Below are the records. Retype exactly the lines between the lines holding "Java - MatheuxShow" and "and Governance (ESG)", inclusive.

··· RECORDS FOR THIS EXERCISE ···

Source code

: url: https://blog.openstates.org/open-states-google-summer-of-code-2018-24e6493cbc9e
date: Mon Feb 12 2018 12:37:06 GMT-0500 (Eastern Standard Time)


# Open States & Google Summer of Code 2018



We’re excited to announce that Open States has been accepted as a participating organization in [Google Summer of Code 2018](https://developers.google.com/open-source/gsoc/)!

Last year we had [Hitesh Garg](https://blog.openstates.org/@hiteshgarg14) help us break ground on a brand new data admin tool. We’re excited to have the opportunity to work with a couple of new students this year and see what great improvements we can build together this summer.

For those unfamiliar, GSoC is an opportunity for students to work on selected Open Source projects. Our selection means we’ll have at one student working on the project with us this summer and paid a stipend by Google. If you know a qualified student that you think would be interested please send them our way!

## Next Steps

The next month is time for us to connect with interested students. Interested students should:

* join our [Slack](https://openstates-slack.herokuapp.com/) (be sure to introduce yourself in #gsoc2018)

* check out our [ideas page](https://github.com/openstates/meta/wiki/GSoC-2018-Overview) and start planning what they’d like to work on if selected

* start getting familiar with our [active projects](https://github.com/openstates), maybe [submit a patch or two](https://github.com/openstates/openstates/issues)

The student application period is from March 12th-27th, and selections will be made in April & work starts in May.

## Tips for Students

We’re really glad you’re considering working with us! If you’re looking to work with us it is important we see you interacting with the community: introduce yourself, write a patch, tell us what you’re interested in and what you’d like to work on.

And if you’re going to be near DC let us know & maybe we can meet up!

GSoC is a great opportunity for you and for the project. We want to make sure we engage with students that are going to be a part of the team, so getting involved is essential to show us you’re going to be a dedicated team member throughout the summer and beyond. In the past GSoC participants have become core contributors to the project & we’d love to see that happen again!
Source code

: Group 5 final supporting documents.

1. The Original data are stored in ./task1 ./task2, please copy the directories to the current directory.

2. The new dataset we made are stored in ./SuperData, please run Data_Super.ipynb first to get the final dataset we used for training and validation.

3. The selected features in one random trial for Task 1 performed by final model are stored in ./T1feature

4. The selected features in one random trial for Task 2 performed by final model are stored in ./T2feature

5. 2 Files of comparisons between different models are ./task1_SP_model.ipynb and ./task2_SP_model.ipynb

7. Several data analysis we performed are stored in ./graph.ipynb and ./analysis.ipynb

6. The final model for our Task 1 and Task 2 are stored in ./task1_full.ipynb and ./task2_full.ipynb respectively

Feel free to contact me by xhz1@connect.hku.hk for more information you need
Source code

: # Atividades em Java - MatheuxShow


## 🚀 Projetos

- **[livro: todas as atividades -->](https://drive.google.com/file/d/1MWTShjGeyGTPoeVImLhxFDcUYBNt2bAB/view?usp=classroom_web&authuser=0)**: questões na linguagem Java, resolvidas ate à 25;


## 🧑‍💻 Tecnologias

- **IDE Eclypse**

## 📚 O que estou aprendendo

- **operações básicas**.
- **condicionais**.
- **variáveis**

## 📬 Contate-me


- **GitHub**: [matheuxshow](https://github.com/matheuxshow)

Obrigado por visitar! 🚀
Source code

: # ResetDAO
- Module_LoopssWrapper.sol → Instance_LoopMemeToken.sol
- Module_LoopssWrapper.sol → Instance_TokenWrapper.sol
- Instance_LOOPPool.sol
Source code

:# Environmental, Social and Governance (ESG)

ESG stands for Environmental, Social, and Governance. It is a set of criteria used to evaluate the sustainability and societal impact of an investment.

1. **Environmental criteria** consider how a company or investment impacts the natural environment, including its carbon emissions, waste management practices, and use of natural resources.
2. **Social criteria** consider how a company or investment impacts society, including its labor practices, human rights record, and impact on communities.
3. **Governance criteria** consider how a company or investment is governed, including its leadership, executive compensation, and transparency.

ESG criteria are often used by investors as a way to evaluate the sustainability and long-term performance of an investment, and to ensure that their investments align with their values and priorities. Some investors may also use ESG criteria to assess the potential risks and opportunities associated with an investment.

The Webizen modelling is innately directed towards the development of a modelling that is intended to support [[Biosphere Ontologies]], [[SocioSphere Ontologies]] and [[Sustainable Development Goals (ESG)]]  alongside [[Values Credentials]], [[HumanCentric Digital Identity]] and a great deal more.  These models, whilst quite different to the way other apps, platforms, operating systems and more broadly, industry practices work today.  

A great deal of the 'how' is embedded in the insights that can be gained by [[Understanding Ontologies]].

···

### TASK ANSWER
: # Atividades em Java - MatheuxShow


## 🚀 Projetos

- **[livro: todas as atividades -->](https://drive.google.com/file/d/1MWTShjGeyGTPoeVImLhxFDcUYBNt2bAB/view?usp=classroom_web&authuser=0)**: questões na linguagem Java, resolvidas ate à 25;


## 🧑‍💻 Tecnologias

- **IDE Eclypse**

## 📚 O que estou aprendendo

- **operações básicas**.
- **condicionais**.
- **variáveis**

## 📬 Contate-me


- **GitHub**: [matheuxshow](https://github.com/matheuxshow)

Obrigado por visitar! 🚀
Source code

: # ResetDAO
- Module_LoopssWrapper.sol → Instance_LoopMemeToken.sol
- Module_LoopssWrapper.sol → Instance_TokenWrapper.sol
- Instance_LOOPPool.sol
Source code

:# Environmental, Social and Governance (ESG)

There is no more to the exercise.